» TASK DESCRIPTION
Set down all of the data again, character for character.

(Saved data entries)
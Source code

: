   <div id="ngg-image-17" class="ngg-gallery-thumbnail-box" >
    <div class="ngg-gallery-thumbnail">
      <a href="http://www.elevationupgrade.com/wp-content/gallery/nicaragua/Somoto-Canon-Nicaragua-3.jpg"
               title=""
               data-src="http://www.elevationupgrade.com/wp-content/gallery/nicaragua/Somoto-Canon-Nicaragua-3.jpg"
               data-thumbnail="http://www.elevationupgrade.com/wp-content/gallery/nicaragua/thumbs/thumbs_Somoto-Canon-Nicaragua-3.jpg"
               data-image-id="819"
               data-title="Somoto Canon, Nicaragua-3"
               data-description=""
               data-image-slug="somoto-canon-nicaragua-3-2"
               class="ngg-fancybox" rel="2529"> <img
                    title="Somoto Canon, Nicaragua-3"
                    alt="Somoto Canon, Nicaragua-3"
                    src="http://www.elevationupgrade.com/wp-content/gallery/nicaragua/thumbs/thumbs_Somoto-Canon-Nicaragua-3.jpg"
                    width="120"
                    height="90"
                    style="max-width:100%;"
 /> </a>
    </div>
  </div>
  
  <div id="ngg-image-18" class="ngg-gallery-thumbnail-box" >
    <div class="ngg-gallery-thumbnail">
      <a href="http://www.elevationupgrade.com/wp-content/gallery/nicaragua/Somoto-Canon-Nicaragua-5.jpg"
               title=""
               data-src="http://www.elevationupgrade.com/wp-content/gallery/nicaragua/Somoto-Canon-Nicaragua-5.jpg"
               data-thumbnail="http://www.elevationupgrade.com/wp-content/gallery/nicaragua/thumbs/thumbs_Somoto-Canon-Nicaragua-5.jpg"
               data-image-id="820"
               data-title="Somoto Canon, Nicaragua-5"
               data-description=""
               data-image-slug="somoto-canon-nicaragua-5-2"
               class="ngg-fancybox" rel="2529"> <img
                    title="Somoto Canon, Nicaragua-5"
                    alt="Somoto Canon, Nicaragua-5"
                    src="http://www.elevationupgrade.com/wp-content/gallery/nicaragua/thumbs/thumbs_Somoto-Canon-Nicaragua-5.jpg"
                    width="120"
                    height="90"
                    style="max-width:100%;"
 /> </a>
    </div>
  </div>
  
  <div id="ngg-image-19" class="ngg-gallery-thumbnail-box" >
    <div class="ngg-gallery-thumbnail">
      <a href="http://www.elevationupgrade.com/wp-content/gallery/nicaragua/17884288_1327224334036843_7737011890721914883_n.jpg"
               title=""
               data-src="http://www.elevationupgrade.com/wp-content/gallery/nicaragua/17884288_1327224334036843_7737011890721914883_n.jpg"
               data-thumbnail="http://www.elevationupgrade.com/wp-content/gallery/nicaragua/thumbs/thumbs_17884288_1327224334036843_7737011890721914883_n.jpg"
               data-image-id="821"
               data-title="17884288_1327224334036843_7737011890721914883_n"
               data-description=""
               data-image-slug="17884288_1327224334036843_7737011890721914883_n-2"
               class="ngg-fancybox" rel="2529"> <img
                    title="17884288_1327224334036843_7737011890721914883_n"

» SOLUTION FOR THIS PROBLEM
Source code

:   <div id="ngg-image-17" class="ngg-gallery-thumbnail-box" >
    <div class="ngg-gallery-thumbnail">
      <a href="http://www.elevationupgrade.com/wp-content/gallery/nicaragua/Somoto-Canon-Nicaragua-3.jpg"
               title=""
               data-src="http://www.elevationupgrade.com/wp-content/gallery/nicaragua/Somoto-Canon-Nicaragua-3.jpg"
               data-thumbnail="http://www.elevationupgrade.com/wp-content/gallery/nicaragua/thumbs/thumbs_Somoto-Canon-Nicaragua-3.jpg"
               data-image-id="819"
               data-title="Somoto Canon, Nicaragua-3"
               data-description=""
               data-image-slug="somoto-canon-nicaragua-3-2"
               class="ngg-fancybox" rel="2529"> <img
                    title="Somoto Canon, Nicaragua-3"
                    alt="Somoto Canon, Nicaragua-3"
                    src="http://www.elevationupgrade.com/wp-content/gallery/nicaragua/thumbs/thumbs_Somoto-Canon-Nicaragua-3.jpg"
                    width="120"
                    height="90"
                    style="max-width:100%;"
 /> </a>
    </div>
  </div>
  
  <div id="ngg-image-18" class="ngg-gallery-thumbnail-box" >
    <div class="ngg-gallery-thumbnail">
      <a href="http://www.elevationupgrade.com/wp-content/gallery/nicaragua/Somoto-Canon-Nicaragua-5.jpg"
               title=""
               data-src="http://www.elevationupgrade.com/wp-content/gallery/nicaragua/Somoto-Canon-Nicaragua-5.jpg"
               data-thumbnail="http://www.elevationupgrade.com/wp-content/gallery/nicaragua/thumbs/thumbs_Somoto-Canon-Nicaragua-5.jpg"
               data-image-id="820"
               data-title="Somoto Canon, Nicaragua-5"
               data-description=""
               data-image-slug="somoto-canon-nicaragua-5-2"
               class="ngg-fancybox" rel="2529"> <img
                    title="Somoto Canon, Nicaragua-5"
                    alt="Somoto Canon, Nicaragua-5"
                    src="http://www.elevationupgrade.com/wp-content/gallery/nicaragua/thumbs/thumbs_Somoto-Canon-Nicaragua-5.jpg"
                    width="120"
                    height="90"
                    style="max-width:100%;"
 /> </a>
    </div>
  </div>
  
  <div id="ngg-image-19" class="ngg-gallery-thumbnail-box" >
    <div class="ngg-gallery-thumbnail">
      <a href="http://www.elevationupgrade.com/wp-content/gallery/nicaragua/17884288_1327224334036843_7737011890721914883_n.jpg"
               title=""
               data-src="http://www.elevationupgrade.com/wp-content/gallery/nicaragua/17884288_1327224334036843_7737011890721914883_n.jpg"
               data-thumbnail="http://www.elevationupgrade.com/wp-content/gallery/nicaragua/thumbs/thumbs_17884288_1327224334036843_7737011890721914883_n.jpg"
               data-image-id="821"
               data-title="17884288_1327224334036843_7737011890721914883_n"
               data-description=""
               data-image-slug="17884288_1327224334036843_7737011890721914883_n-2"
               class="ngg-fancybox" rel="2529"> <img
                    title="17884288_1327224334036843_7737011890721914883_n"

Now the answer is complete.